## Your task
Which lines of the data hold the word "resources"? Copy all of them.

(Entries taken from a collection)

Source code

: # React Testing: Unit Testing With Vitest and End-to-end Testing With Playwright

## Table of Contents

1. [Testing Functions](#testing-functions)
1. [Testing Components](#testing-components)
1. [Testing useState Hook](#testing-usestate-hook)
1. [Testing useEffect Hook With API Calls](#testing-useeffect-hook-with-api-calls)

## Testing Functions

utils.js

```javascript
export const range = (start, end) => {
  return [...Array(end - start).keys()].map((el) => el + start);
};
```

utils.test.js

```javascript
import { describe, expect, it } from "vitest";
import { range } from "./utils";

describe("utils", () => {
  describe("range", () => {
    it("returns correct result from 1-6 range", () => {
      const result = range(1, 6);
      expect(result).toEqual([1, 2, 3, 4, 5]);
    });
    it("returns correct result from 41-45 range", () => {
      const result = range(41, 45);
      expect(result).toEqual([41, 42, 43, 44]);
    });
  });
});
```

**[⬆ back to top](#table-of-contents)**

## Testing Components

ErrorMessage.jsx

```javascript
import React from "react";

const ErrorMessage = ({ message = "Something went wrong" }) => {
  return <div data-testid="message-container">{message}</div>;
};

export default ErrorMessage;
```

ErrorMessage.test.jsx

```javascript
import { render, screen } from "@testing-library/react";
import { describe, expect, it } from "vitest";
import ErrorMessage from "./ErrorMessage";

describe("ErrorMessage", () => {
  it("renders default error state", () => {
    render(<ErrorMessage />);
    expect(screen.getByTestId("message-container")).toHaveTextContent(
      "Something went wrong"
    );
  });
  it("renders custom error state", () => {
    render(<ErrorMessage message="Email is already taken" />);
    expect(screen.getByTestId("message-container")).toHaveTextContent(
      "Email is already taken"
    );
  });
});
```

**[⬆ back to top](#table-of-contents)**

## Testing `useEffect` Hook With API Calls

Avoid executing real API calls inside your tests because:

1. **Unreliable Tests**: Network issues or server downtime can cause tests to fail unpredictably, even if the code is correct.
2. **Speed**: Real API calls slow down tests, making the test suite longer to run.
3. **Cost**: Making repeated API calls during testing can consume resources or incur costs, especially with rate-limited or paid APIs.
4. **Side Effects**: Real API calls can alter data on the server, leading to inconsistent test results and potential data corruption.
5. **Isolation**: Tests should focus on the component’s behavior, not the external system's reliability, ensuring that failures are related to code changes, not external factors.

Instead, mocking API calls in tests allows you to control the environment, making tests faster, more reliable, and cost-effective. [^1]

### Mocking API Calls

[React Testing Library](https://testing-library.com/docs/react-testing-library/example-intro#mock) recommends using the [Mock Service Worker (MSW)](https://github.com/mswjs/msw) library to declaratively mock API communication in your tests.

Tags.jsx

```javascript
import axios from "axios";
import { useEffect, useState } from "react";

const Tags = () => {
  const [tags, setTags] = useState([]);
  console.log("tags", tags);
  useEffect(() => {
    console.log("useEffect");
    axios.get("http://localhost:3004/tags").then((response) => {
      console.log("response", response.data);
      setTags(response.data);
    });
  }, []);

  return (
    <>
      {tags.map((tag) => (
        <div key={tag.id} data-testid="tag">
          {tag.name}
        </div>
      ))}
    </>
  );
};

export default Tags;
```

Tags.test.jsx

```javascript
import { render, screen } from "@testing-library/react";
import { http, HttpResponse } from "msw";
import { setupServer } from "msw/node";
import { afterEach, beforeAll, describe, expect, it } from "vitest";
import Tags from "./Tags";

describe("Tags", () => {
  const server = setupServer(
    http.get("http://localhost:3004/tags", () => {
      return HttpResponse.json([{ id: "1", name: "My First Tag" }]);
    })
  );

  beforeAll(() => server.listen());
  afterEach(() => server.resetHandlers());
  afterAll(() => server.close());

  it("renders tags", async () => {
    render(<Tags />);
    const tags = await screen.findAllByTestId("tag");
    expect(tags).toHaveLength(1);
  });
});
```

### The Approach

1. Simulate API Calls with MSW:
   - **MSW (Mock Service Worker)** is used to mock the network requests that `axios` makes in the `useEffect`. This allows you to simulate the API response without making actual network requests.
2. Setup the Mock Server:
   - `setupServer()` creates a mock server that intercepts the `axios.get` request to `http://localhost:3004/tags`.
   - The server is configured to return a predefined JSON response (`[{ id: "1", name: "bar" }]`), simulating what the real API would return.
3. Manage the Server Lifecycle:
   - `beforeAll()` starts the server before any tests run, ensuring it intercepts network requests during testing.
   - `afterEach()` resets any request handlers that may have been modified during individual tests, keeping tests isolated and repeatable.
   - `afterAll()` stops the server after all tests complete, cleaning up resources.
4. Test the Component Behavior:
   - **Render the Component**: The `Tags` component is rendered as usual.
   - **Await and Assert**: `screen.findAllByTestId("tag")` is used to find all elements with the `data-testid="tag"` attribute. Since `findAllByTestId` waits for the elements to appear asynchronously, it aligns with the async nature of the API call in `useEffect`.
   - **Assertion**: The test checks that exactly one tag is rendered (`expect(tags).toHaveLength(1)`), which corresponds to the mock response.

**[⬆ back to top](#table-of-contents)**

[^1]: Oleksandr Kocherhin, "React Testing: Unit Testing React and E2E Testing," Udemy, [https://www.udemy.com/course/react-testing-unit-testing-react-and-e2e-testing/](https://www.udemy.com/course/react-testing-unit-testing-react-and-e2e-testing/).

## Exercise result
3. **Cost**: Making repeated API calls during testing can consume resources or incur costs, especially with rate-limited or paid APIs.
   - `afterAll()` stops the server after all tests complete, cleaning up resources.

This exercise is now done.